▸ TASK GOAL
Retype every line of the records exactly.
━━━━
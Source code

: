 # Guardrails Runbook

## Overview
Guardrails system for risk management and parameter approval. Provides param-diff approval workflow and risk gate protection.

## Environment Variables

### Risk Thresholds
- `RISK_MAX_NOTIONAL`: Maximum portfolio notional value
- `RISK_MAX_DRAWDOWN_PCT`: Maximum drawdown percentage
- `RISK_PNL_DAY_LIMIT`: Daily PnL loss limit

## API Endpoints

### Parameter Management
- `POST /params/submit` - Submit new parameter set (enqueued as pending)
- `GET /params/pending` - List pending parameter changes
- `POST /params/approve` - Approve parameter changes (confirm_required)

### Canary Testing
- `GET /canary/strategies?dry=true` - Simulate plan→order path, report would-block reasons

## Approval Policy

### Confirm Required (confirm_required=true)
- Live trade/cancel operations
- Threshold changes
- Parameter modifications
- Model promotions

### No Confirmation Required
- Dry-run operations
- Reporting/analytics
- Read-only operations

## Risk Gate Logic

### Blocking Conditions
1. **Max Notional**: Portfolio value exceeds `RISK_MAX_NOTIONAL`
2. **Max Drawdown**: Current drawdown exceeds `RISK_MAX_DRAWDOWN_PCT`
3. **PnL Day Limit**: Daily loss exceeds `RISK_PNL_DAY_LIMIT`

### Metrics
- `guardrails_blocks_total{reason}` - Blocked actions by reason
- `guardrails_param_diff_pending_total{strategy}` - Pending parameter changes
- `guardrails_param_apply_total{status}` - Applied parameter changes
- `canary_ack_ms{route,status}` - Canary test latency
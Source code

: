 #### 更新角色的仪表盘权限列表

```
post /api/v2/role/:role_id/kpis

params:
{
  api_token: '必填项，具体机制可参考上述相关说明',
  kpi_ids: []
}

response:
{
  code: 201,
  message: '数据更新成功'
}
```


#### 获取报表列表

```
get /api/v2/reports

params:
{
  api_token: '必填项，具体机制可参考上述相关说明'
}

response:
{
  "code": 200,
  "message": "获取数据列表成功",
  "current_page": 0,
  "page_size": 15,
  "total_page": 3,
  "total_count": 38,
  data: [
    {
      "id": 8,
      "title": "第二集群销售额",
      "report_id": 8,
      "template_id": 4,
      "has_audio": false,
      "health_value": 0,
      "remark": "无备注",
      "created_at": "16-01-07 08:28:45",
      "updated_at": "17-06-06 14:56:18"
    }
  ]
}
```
━━━━
▸ TASK OUTPUT
Source code

: # Guardrails Runbook

## Overview
Guardrails system for risk management and parameter approval. Provides param-diff approval workflow and risk gate protection.

## Environment Variables

### Risk Thresholds
- `RISK_MAX_NOTIONAL`: Maximum portfolio notional value
- `RISK_MAX_DRAWDOWN_PCT`: Maximum drawdown percentage
- `RISK_PNL_DAY_LIMIT`: Daily PnL loss limit

## API Endpoints

### Parameter Management
- `POST /params/submit` - Submit new parameter set (enqueued as pending)
- `GET /params/pending` - List pending parameter changes
- `POST /params/approve` - Approve parameter changes (confirm_required)

### Canary Testing
- `GET /canary/strategies?dry=true` - Simulate plan→order path, report would-block reasons

## Approval Policy

### Confirm Required (confirm_required=true)
- Live trade/cancel operations
- Threshold changes
- Parameter modifications
- Model promotions

### No Confirmation Required
- Dry-run operations
- Reporting/analytics
- Read-only operations

## Risk Gate Logic

### Blocking Conditions
1. **Max Notional**: Portfolio value exceeds `RISK_MAX_NOTIONAL`
2. **Max Drawdown**: Current drawdown exceeds `RISK_MAX_DRAWDOWN_PCT`
3. **PnL Day Limit**: Daily loss exceeds `RISK_PNL_DAY_LIMIT`

### Metrics
- `guardrails_blocks_total{reason}` - Blocked actions by reason
- `guardrails_param_diff_pending_total{strategy}` - Pending parameter changes
- `guardrails_param_apply_total{status}` - Applied parameter changes
- `canary_ack_ms{route,status}` - Canary test latency
Source code

: #### 更新角色的仪表盘权限列表

```
post /api/v2/role/:role_id/kpis

params:
{
  api_token: '必填项，具体机制可参考上述相关说明',
  kpi_ids: []
}

response:
{
  code: 201,
  message: '数据更新成功'
}
```


#### 获取报表列表

```
get /api/v2/reports

params:
{
  api_token: '必填项，具体机制可参考上述相关说明'
}

response:
{
  "code": 200,
  "message": "获取数据列表成功",
  "current_page": 0,
  "page_size": 15,
  "total_page": 3,
  "total_count": 38,
  data: [
    {
      "id": 8,
      "title": "第二集群销售额",
      "report_id": 8,
      "template_id": 4,
      "has_audio": false,
      "health_value": 0,
      "remark": "无备注",
      "created_at": "16-01-07 08:28:45",
      "updated_at": "17-06-06 14:56:18"
    }
  ]
}
```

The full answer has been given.